Dan maar een ander plekje gezocht, eentje waar ik wel bij een stopcontact kan komen. En ja hoor, dat lukt. Bij de ingang, dus niet al te ver bij de CX vandaan, die ik liever niet op het weiland neerzet, nu ik geen extra steun voor jiffy of middenbok heb, want die liggen, juist, in de kuip van mijn (on)trouwe "Rode Rakker".

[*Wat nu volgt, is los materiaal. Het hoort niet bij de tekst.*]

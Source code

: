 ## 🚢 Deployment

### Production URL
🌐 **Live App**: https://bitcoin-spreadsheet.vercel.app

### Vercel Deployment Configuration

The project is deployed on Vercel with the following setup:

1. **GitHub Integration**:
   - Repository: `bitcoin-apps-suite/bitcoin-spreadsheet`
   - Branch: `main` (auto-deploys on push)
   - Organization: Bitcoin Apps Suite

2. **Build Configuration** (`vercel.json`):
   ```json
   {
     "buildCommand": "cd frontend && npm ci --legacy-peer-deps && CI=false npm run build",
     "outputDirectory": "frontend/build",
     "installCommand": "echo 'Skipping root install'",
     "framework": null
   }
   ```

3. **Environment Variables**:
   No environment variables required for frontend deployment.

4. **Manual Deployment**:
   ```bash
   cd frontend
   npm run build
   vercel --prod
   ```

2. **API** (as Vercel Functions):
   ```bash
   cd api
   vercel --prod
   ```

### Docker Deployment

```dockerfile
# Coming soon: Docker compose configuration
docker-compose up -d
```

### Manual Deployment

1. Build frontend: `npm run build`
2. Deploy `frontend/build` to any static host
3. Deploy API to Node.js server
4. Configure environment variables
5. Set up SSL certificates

Als de tent staat, het bed is opgeblazen, en de toiletten zijn bezocht en uitgeprobeerd is het tijd voor het volgende hoofdstuk. Tanken hoeft nog niet, omdat ik dat in België nog heb gedaan, een 20 kilometer voor de grens. Maar wel moet ik zorgen voor een hapje eten, als ontbijt morgenochtend. In tegenstelling tot "Vechta" en Nederlands eigen "SJK" moet ik hier zelf voor mijn eten zorgen. Dus weer op de motor, die zo zonder al die bagage erg leeg aanvoelt, en op weg naar Rocroi. Daar is een kermis of zo in het centrum, dus daar kan ik niet door. De buitenrand dan, en ja, daar zie ik een Carrefour, wat als ik me goed herinner een soort van supermarkt moet zijn. En dat klopt. Wat brood, ham en kaas rijker kom ik even later weer bij de CX, waar een Frans mannetje een gesprek met me probeer aan te knopen, wat totaal mislukt doordat ik amper Frans spreek. Dan wijst 'ie naar de lucht, naar de zon, naar de motor, en ik begrijp dat hij zegt 'mooi weertje voor op de motor'. 'Ah', zeg ik , 'Qui. Merci'.

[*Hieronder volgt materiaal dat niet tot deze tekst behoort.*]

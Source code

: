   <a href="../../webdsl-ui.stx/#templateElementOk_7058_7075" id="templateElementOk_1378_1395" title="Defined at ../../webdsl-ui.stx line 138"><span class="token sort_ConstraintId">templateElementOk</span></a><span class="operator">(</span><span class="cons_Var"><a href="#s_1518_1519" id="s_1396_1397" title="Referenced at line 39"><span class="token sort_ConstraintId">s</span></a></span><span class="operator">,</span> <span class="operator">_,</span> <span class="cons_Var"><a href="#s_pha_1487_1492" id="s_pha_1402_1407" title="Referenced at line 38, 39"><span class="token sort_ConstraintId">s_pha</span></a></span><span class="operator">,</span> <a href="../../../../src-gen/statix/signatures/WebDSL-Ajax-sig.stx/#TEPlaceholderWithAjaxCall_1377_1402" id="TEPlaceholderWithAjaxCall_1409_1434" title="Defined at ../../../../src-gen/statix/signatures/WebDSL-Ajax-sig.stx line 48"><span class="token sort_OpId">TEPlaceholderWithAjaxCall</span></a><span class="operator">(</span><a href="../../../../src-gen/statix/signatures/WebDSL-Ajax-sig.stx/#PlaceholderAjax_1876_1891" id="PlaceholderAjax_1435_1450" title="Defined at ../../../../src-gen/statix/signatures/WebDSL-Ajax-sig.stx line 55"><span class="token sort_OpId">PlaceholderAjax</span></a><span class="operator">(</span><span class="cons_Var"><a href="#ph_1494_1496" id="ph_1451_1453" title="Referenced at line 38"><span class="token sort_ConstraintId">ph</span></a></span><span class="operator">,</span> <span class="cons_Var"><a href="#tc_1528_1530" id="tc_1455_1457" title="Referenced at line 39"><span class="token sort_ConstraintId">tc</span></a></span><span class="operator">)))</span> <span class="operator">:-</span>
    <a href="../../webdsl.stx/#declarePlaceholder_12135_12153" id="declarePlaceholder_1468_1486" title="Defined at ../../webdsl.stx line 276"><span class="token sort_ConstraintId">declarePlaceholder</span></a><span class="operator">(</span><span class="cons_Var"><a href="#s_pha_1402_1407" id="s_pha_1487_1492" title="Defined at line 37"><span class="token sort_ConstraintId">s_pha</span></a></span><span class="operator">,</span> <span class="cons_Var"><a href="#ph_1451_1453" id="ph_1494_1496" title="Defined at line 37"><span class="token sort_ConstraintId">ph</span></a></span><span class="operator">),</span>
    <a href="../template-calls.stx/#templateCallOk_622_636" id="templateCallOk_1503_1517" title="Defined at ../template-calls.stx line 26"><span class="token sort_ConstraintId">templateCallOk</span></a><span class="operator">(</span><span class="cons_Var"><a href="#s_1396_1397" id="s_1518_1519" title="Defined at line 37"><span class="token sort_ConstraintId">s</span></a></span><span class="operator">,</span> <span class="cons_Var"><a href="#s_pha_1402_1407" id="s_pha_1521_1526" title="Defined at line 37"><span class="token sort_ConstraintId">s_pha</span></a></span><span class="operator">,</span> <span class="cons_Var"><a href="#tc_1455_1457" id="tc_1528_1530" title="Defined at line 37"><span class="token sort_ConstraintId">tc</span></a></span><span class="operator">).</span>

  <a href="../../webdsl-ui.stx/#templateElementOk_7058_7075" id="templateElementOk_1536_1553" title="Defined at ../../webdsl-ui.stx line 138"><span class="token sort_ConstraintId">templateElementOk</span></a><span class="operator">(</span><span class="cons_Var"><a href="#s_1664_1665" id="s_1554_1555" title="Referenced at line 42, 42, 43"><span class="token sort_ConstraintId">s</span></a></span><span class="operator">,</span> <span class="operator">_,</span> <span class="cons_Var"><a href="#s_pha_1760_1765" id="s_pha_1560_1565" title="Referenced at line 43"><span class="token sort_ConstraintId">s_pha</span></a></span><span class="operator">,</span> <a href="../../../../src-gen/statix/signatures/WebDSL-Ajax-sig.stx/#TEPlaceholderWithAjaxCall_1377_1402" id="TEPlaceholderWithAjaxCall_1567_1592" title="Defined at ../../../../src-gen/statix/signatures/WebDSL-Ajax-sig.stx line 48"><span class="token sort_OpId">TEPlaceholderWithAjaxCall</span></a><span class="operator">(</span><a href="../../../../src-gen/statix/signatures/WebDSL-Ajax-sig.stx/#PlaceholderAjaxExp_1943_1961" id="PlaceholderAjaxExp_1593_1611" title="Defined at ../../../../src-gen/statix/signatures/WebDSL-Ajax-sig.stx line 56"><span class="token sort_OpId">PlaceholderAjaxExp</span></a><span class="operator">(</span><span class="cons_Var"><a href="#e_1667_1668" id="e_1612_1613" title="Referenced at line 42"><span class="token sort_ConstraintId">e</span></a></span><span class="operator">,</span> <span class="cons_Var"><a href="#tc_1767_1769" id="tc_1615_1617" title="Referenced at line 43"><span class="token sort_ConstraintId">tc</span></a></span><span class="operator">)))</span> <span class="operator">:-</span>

... plekje bij een stopcontact ...


Weer terug naar de camping, loop ik wat rond, totdat het zes uur is geworden. Ik maak een praatje met een stel uit Nederland, lees een stukje uit een boek op de iPhone, en doe warempel een heel kort dutje. Dan inschrijven, en dat heb ik gerepeteerd: 'Un tent, un nuit, un person, un motor, avec electricite' en dat wordt uitstekend begrepen.

Om zeven uur gaat het restaurant open, maar pas een half uur later laat ik me daar zien. Het lukt om te bestellen, en zo zit ik dan aan mijn eerste Franse maaltijd van deze reis. Het smaakt uitstekend, na een dag met rijden en reizen. Terug in de tent overdenk ik de route voor de volgende dag, richting Auxerre. Maar de vermoeidheid ligt op de loer en na een korte douche kruip ik de slaapzak in. Gisteren in een echt bed, eergisteren nog op SJK, er gebeurd een hoop op deze manier. En dan, dan val ik als een blok in slaap.